Why does it pee you off? Regardless of what the Scottish Government decides to spend their money on, the amount they get does not change, so the free prescriptions cost you absolutely nothing extra, and if they scrapped the scheme tomorrow you would get zero back. In reality the free prescriptions cost relatively little (as you said, most are already free regardless) and it simply means there is less funding in Scotland for other things.

I find your post quite amusing as initially you whine about sponging then try to take the moral high-ground saying "i'm perfectly happy for the haves to subsidise the have nots". Devloution/the scottish government is no more than a glorified county council, with no real "teeth" in the form of tax raising powers....if you have a complaint with the current situation your gripe lies at the door of Westminster, rather than with the people of Scotland.


MikeR - 1/4/11 at 07:42 PM

If you go to hospital its a non issue - you don't pay for drugs.

The issue is if you have a GP in England and go to a welsh pharamcy. As I recall, you'll still get charged (Mads - yes, i should know this for definate i'll flog myself later!). Note there is nothing to stop a person being born in England, moving to Scotland / Wales and getting free prescriptions. It all depends on where you live.


Confused but excited. - 1/4/11 at 07:52 PM

quote:
Originally posted by MikeR

The reality (as far as i'm aware) is the money from the south east of england (most tax generated is from the south east / London)


Last time I checked, the Government statistics the north east generated far more revenue for the government than the south, despite having the lowest avarage wage.

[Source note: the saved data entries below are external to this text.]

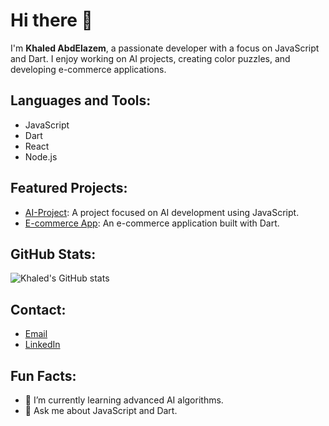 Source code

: # Hi there 👋
I'm **Khaled AbdElazem**, a passionate developer with a focus on JavaScript and Dart. I enjoy working on AI projects, creating color puzzles, and developing e-commerce applications.

## Languages and Tools:
- JavaScript
- Dart
- React
- Node.js

## Featured Projects:
- [AI-Project](https://github.com/KhaledAbdElazem/AI-PROJECT): A project focused on AI development using JavaScript.
- [E-commerce App](https://github.com/KhaledAbdElazem/e_commerce_app): An e-commerce application built with Dart.

## GitHub Stats:
![Khaled's GitHub stats](https://github-readme-stats.vercel.app/api?username=Khaled-AbdElazem&show_icons=true&theme=dark)

## Contact:
- [Email](khaledabdelazem.work@gmail.com)
- [LinkedIn](https://www.linkedin.com/in/khaledabdelazem)

## Fun Facts:
- 🌱 I’m currently learning advanced AI algorithms.
- 💬 Ask me about JavaScript and Dart.
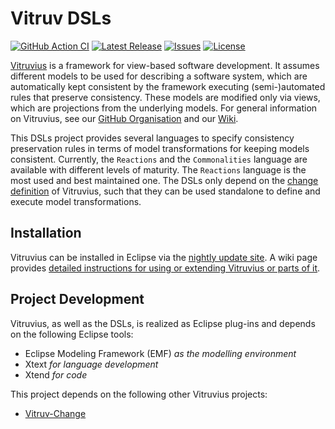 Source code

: # Vitruv DSLs
[![GitHub Action CI](https://github.com/vitruv-tools/Vitruv-DSLs/actions/workflows/ci.yml/badge.svg)](https://github.com/vitruv-tools/Vitruv-DSLs/actions/workflows/ci.yml)
[![Latest Release](https://img.shields.io/github/release/vitruv-tools/Vitruv-DSLs.svg)](https://github.com/vitruv-tools/Vitruv-DSLs/releases/latest)
[![Issues](https://img.shields.io/github/issues/vitruv-tools/Vitruv-DSLs.svg)](https://github.com/vitruv-tools/Vitruv-DSLs/issues)
[![License](https://img.shields.io/github/license/vitruv-tools/Vitruv-DSLs.svg)](https://raw.githubusercontent.com/vitruv-tools/Vitruv-DSLs/main/LICENSE)

[Vitruvius](https://vitruv.tools) is a framework for view-based software development.
It assumes different models to be used for describing a software system, which are automatically kept consistent by the framework executing (semi-)automated rules that preserve consistency.
These models are modified only via views, which are projections from the underlying models.
For general information on Vitruvius, see our [GitHub Organisation](https://github.com/vitruv-tools) and our [Wiki](https://github.com/vitruv-tools/.github/wiki).

This DSLs project provides several languages to specify consistency preservation rules in terms of model transformations for keeping models consistent.
Currently, the `Reactions` and the `Commonalities` language are available with different levels of maturity.
The `Reactions` language is the most used and best maintained one.
The DSLs only depend on the [change definition](https://github.com/vitruv-tools/Vitruv-Change) of Vitruvius, such that they can be used standalone to define and execute model transformations.

## Installation

Vitruvius can be installed in Eclipse via the [nightly update site](https://vitruv.tools/updatesite/nightly). A wiki page provides [detailed instructions for using or extending Vitruvius or parts of it](https://github.com/vitruv-tools/.github/wiki/Getting-Started).

## Project Development

Vitruvius, as well as the DSLs, is realized as Eclipse plug-ins and depends on the following Eclipse tools:
- Eclipse Modeling Framework (EMF) _as the modelling environment_
- Xtext _for language development_
- Xtend _for code_

This project depends on the following other Vitruvius projects:
- [Vitruv-Change](https://github.com/vitruv-tools/Vitruv-Change)
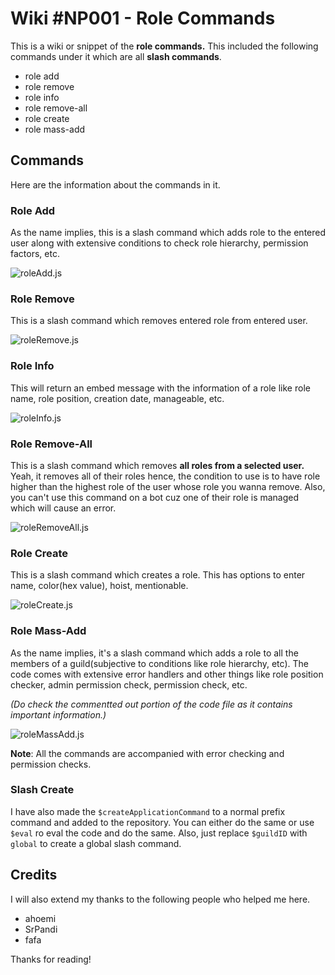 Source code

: # Wiki #NP001 - Role Commands

This is a wiki or snippet of the **role commands.** This included the following commands under it which are all **slash commands**.
- role add
- role remove
- role info
- role remove-all
- role create
- role mass-add

## Commands
Here are the information about the commands in it.

### Role Add
As the name implies, this is a slash command which adds role to the entered user along with extensive conditions to check role hierarchy, permission factors, etc.

![roleAdd.js](https://cdn.discordapp.com/attachments/1149961478372347985/1149964754278957116/Screenshot_20230909_123819_Discord.jpg)

### Role Remove
This is a slash command which removes entered role from entered user.

![roleRemove.js](https://cdn.discordapp.com/attachments/1149961478372347985/1149964767738466304/Screenshot_20230909_123832_Discord.jpg)

### Role Info
This will return an embed message with the information of a role like role name, role position, creation date, manageable, etc.

![roleInfo.js](https://cdn.discordapp.com/attachments/1149961478372347985/1149961523784077362/Screenshot_20230909_122607_Discord.jpg)

### Role Remove-All
This is a slash command which removes **all roles from a selected user.** Yeah, it removes all of their roles hence, the condition to use is to have role higher than the highest role of the user whose role you wanna remove. Also, you can't use this command on a bot cuz one of their role is managed which will cause an error.

![roleRemoveAll.js](https://cdn.discordapp.com/attachments/1149961478372347985/1149964783781691452/Screenshot_20230909_123902_Discord.jpg)

### Role Create
This is a slash command which creates a role. This has options to enter name, color(hex value), hoist, mentionable. 

![roleCreate.js](https://cdn.discordapp.com/attachments/1149961478372347985/1150605772141633566/Screenshot_20230911_070620_Discord.jpg)

### Role Mass-Add
As the name implies, it's a slash command which adds a role to all the members of a guild(subjective to conditions like role hierarchy, etc). The code comes with extensive error handlers and other things like role position checker, admin permission check, permission check, etc.

_(Do check the commentted out portion of the code file as it contains important information.)_

![roleMassAdd.js](https://cdn.discordapp.com/attachments/1149961478372347985/1153328507494080593/Screenshot_20230918_192529_Discord.jpg)


**Note**: All the commands are accompanied with error checking and permission checks.

### Slash Create
I have also made the `$createApplicationCommand` to a normal prefix command and added to the repository. You can either do the same or use `$eval` ro eval the code and do the same. Also, just replace `$guildID` with `global` to create a global slash command.

## Credits 
I will also extend my thanks to the following people who helped me here.
- ahoemi
- SrPandi
- fafa

Thanks for reading! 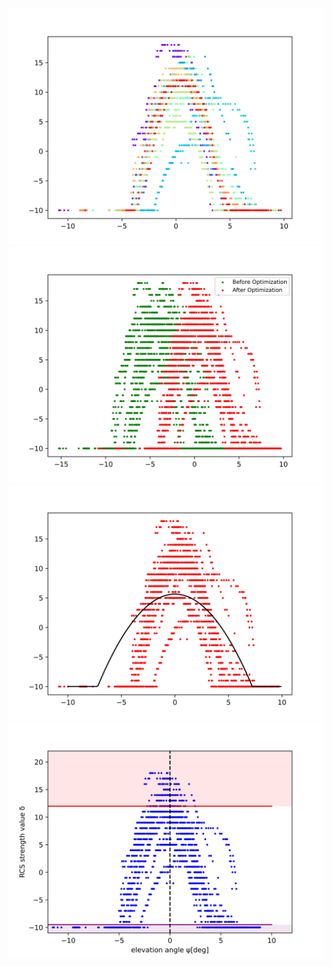 <img src="https://github.com/tom13133/python_drawing/blob/master/azimuth_scatter/ranbow.png" width="800">
<img src="https://github.com/tom13133/python_drawing/blob/master/azimuth_scatter/comparison.png" width="800">
<img src="https://github.com/tom13133/python_drawing/blob/master/azimuth_scatter/curve.png" width="800">
<img src="https://github.com/tom13133/python_drawing/blob/master/azimuth_scatter/span.png" width="800">
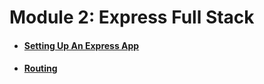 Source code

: # Module 2: Express Full Stack

* #### [Setting Up An Express App](module-02/setting-up-an-express-app.md)
* #### [Routing](module-02/routing.md)
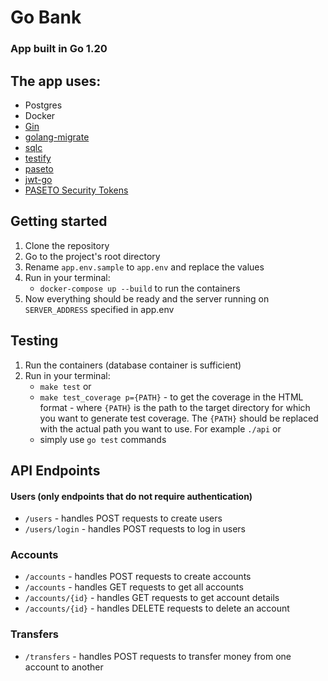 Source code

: # Go Bank

### App built in Go 1.20

## The app uses:
- Postgres
- Docker
- [Gin](https://github.com/gin-gonic/gin)
- [golang-migrate](https://github.com/golang-migrate/migrate)
- [sqlc](https://github.com/kyleconroy/sqlc)
- [testify](https://github.com/stretchr/testify)
- [paseto](https://github.com/o1egl/paseto)
- [jwt-go](https://github.com/dgrijalva/jwt-go)
- [PASETO Security Tokens](github.com/o1egl/paseto)

## Getting started
1. Clone the repository
2. Go to the project's root directory
3. Rename `app.env.sample` to `app.env` and replace the values
4. Run in your terminal:
    - `docker-compose up --build` to run the containers
5. Now everything should be ready and the server running on `SERVER_ADDRESS` specified in app.env

## Testing
1. Run the containers (database container is sufficient)
2. Run in your terminal:
    - `make test`
   or
    - `make test_coverage p={PATH}` - to get the coverage in the HTML format - where `{PATH}` is the path to the target directory for which you want to generate test coverage. The `{PATH}` should be replaced with the actual path you want to use. For example `./api`
   or
    - simply use `go test` commands

## API Endpoints
#### Users (only endpoints that do not require authentication)
 - `/users` - handles POST requests to create users
 - `/users/login` - handles POST requests to log in users

### Accounts
- `/accounts` - handles POST requests to create accounts
- `/accounts` - handles GET requests to get all accounts
- `/accounts/{id}` - handles GET requests to get account details
- `/accounts/{id}` - handles DELETE requests to delete an account

### Transfers
- `/transfers` - handles POST requests to transfer money from one account to another
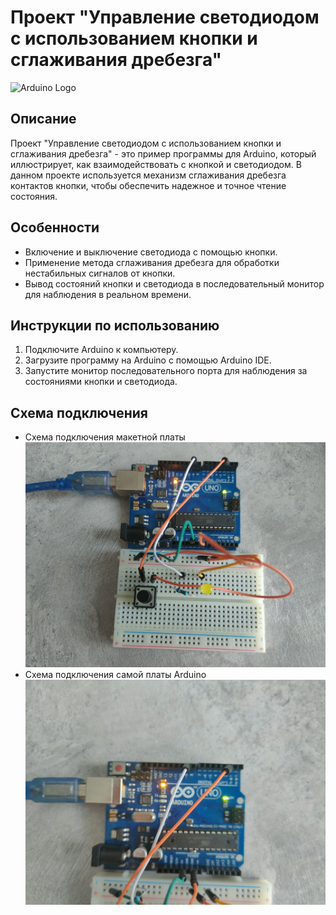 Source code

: # Проект "Управление светодиодом с использованием кнопки и сглаживания дребезга"

![Arduino Logo](https://upload.wikimedia.org/wikipedia/commons/thumb/8/87/Arduino_Logo.svg/250px-Arduino_Logo.svg.png)

## Описание

Проект "Управление светодиодом с использованием кнопки и сглаживания дребезга" - это пример программы для Arduino, который иллюстрирует, как взаимодействовать с кнопкой и светодиодом. В данном проекте используется механизм сглаживания дребезга контактов кнопки, чтобы обеспечить надежное и точное чтение состояния.

## Особенности

- Включение и выключение светодиода с помощью кнопки.
- Применение метода сглаживания дребезга для обработки нестабильных сигналов от кнопки.
- Вывод состояний кнопки и светодиода в последовательный монитор для наблюдения в реальном времени.

## Инструкции по использованию

1. Подключите Arduino к компьютеру.
2. Загрузите программу на Arduino с помощью Arduino IDE.
3. Запустите монитор последовательного порта для наблюдения за состояниями кнопки и светодиода.

## Схема подключения
  - Схема подключения макетной платы
![Схема подключения макетной платы](https://github.com/AsTR0I/arduino_ledOn-Off/blob/main/1.jpg)
  - Схема подключения самой платы Arduino
![Схема подключения самой платы Arduino](https://github.com/AsTR0I/arduino_ledOn-Off/blob/main/2.jpg)
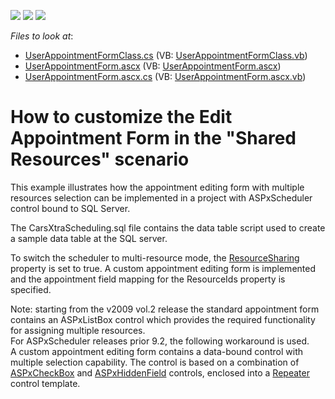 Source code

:<!-- default badges list -->
![](https://img.shields.io/endpoint?url=https://codecentral.devexpress.com/api/v1/VersionRange/128546325/13.1.4%2B)
[![](https://img.shields.io/badge/Open_in_DevExpress_Support_Center-FF7200?style=flat-square&logo=DevExpress&logoColor=white)](https://supportcenter.devexpress.com/ticket/details/E1450)
[![](https://img.shields.io/badge/📖_How_to_use_DevExpress_Examples-e9f6fc?style=flat-square)](https://docs.devexpress.com/GeneralInformation/403183)
<!-- default badges end -->
<!-- default file list -->
*Files to look at*:

* [UserAppointmentFormClass.cs](./CS/WebSite/App_Code/UserAppointmentFormClass.cs) (VB: [UserAppointmentFormClass.vb](./VB/WebSite/App_Code/UserAppointmentFormClass.vb))
* [UserAppointmentForm.ascx](./CS/WebSite/MyForms/UserAppointmentForm.ascx) (VB: [UserAppointmentForm.ascx](./VB/WebSite/MyForms/UserAppointmentForm.ascx))
* [UserAppointmentForm.ascx.cs](./CS/WebSite/MyForms/UserAppointmentForm.ascx.cs) (VB: [UserAppointmentForm.ascx.vb](./VB/WebSite/MyForms/UserAppointmentForm.ascx.vb))
<!-- default file list end -->
# How to customize the Edit Appointment Form in the "Shared Resources" scenario


<p>This example illustrates how the appointment editing form with multiple resources selection can be implemented in a project with ASPxScheduler control bound to SQL Server.</p><p>The CarsXtraScheduling.sql file contains the data table script used to create a sample data table at the SQL server.</p><p>To switch the scheduler to multi-resource mode, the <a href="https://documentation.devexpress.com/AspNet/3813/ASP-NET-WebForms-Controls/Scheduler/Concepts/Resources/Assigning-Appointments-to-Resources">ResourceSharing</a> property is set to true. A custom appointment editing form is implemented and the appointment field mapping for the ResourceIds property is specified.</p><p>Note: starting from the v2009 vol.2 release the standard appointment form contains an ASPxListBox control which provides the required functionality for assigning multiple resources. <br />
For ASPxScheduler releases prior 9.2, the following workaround is used.<br />
A custom appointment editing form contains a data-bound control with multiple selection capability. The control is based on a combination of <a href="http://documentation.devexpress.com/#AspNet/clsDevExpressWebASPxEditorsASPxCheckBoxtopic">ASPxCheckBox</a> and <a href="http://documentation.devexpress.com/#AspNet/clsDevExpressWebASPxHiddenFieldASPxHiddenFieldtopic">ASPxHiddenField</a> controls, enclosed into a <a href="http://msdn.microsoft.com/en-us/library/system.web.ui.webcontrols.repeater.aspx">Repeater</a> control template.</p>

<br/>


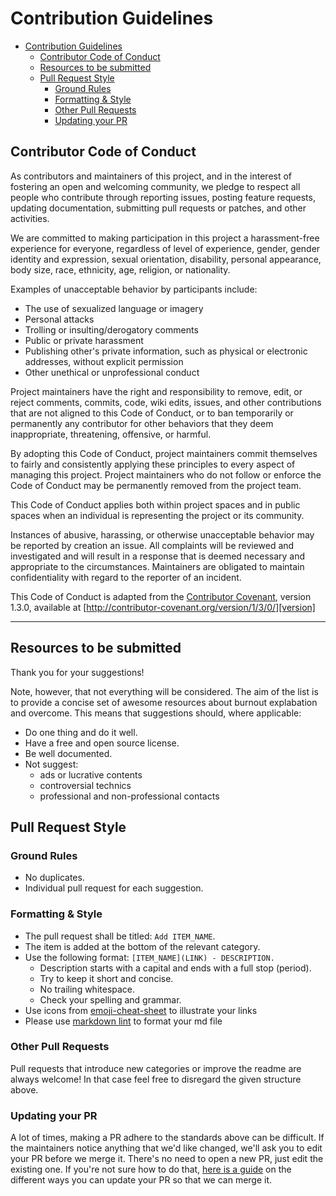 # Contribution Guidelines

<!--ts-->
* [Contribution Guidelines](CONTRIBUTING.md#contribution-guidelines)
   * [Contributor Code of Conduct](CONTRIBUTING.md#contributor-code-of-conduct)
   * [Resources to be submitted](CONTRIBUTING.md#resources-to-be-submitted)
   * [Pull Request Style](CONTRIBUTING.md#pull-request-style)
      * [Ground Rules](CONTRIBUTING.md#ground-rules)
      * [Formatting &amp; Style](CONTRIBUTING.md#formatting--style)
      * [Other Pull Requests](CONTRIBUTING.md#other-pull-requests)
      * [Updating your PR](CONTRIBUTING.md#updating-your-pr)
<!--te-->

## Contributor Code of Conduct

As contributors and maintainers of this project, and in the interest of fostering an open and welcoming community, we pledge to respect all people who contribute through reporting issues, posting feature requests, updating documentation, submitting pull requests or patches, and other activities.

We are committed to making participation in this project a harassment-free experience for everyone, regardless of level of experience, gender, gender identity and expression, sexual orientation, disability, personal appearance, body size, race, ethnicity, age, religion, or nationality.

Examples of unacceptable behavior by participants include:

* The use of sexualized language or imagery
* Personal attacks
* Trolling or insulting/derogatory comments
* Public or private harassment
* Publishing other's private information, such as physical or electronic addresses, without explicit permission
* Other unethical or unprofessional conduct

Project maintainers have the right and responsibility to remove, edit, or reject comments, commits, code, wiki edits, issues, and other contributions that are not aligned to this Code of Conduct, or to ban temporarily or permanently any contributor for other behaviors that they deem inappropriate, threatening, offensive, or harmful.

By adopting this Code of Conduct, project maintainers commit themselves to fairly and consistently applying these principles to every aspect of managing this project. Project maintainers who do not follow or enforce the Code of
Conduct may be permanently removed from the project team.

This Code of Conduct applies both within project spaces and in public spaces when an individual is representing the project or its community.

Instances of abusive, harassing, or otherwise unacceptable behavior may be reported by creation an issue. All complaints will be reviewed and investigated and will result in a response that is deemed necessary and appropriate to the circumstances. Maintainers are obligated to maintain confidentiality with regard to the reporter of an incident.

This Code of Conduct is adapted from the [Contributor Covenant][homepage], version 1.3.0, available at [http://contributor-covenant.org/version/1/3/0/][version]

[homepage]: http://contributor-covenant.org
[version]: http://contributor-covenant.org/version/1/3/0/

---

## Resources to be submitted

Thank you for your suggestions!

Note, however, that not everything will be considered. The aim of the list is to provide a concise set of awesome resources about burnout explabation and overcome. This means that suggestions should, where applicable:

* Do one thing and do it well.
* Have a free and open source license.
* Be well documented.
* Not suggest:
   * ads or lucrative contents
   * controversial technics
   * professional and non-professional contacts

## Pull Request Style

### Ground Rules

* No duplicates.
* Individual pull request for each suggestion.

### Formatting & Style

* The pull request shall be titled: `Add ITEM_NAME`.
* The item is added at the bottom of the relevant category.
* Use the following format: `[ITEM_NAME](LINK) - DESCRIPTION.`
   * Description starts with a capital and ends with a full stop (period).
   * Try to keep it short and concise.
   * No trailing whitespace.
   * Check your spelling and grammar.
* Use icons from [emoji-cheat-sheet](https://github.com/ikatyang/emoji-cheat-sheet/blob/master/README.md) to illustrate your links
* Please use [markdown lint](https://dlaa.me/markdownlint/) to format your md file

### Other Pull Requests

Pull requests that introduce new categories or improve the readme are always welcome! In that case feel free to disregard the given structure above.

### Updating your PR

A lot of times, making a PR adhere to the standards above can be difficult. If the maintainers notice anything that we'd like changed, we'll ask you to edit your PR before we merge it. There's no need to open a new PR, just edit the existing one. If you're not sure how to do that, [here is a guide](https://github.com/RichardLitt/knowledge/blob/master/github/amending-a-commit-guide.md) on the different ways you can update your PR so that we can merge it.
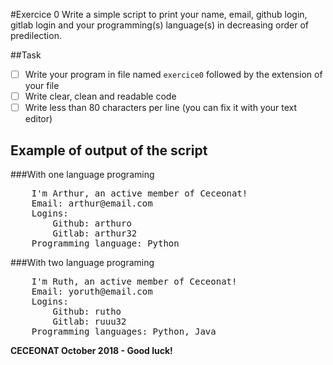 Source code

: #Exercice 0
Write a simple script to print your name, email, github login, gitlab login 
and your programming(s) language(s) in decreasing order of predilection.

##Task
- [ ] Write your program in file named `exercice0` followed by the extension 
of your file
- [ ] Write clear, clean and readable code
- [ ] Write less than 80 characters per line (you can fix it with your text 
editor)

## Example of output of the script
###With one language programing
<pre>
    I'm Arthur, an active member of Ceceonat!
    Email: arthur@email.com
    Logins: 
    	Github: arthuro
    	Gitlab: arthur32
	Programming language: Python
</pre>
###With two language programing
<pre>
    I'm Ruth, an active member of Ceceonat!
    Email: yoruth@email.com
    Logins: 
    	Github: rutho
    	Gitlab: ruuu32
	Programming languages: Python, Java
</pre>

**CECEONAT October 2018 - Good luck!**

Simon - 1/4/11 at 09:16 PM

quote:
Originally posted by zilspeed
I was only joking lads.


Course you were.

Never a truer word said, than one said in jest.

ATB

Simon


MikeR - 2/4/11 at 08:00 AM

quote:
Originally posted by Confused but excited.
quote:
Originally posted by MikeR

The reality (as far as i'm aware) is the money from the south east of england (most tax generated is from the south east / London)


Last time I checked, the Government statistics the north east generated far more revenue for the government than the south, despite having the lowest avarage wage.


Wowsers - any link to the stats? With all the banking etc in London i thought the corporation tax + income tax from the 'high flyers' + population density gave the south east the highest tax generation.


zilspeed - 2/4/11 at 09:53 AM

quote:
Originally posted by Simon
quote:
Originally posted by zilspeed
I was only joking lads.


Course you were.

Never a truer word said, than one said in jest.

ATB

Simon


Group hug ?


Simon - 2/4/11 at 09:58 AM

Ahh, ok then

ATB

Simon


smart51 - 2/4/11 at 04:34 PM

On the radio this afternoon they said that only 10% of prescriptions are paid for in England. If all prescriptions were charged, they'd only have to be 74p each to raise the same amount of money. The reason for the 90% figure is that the groups who get them free are the ones who need more prescriptions.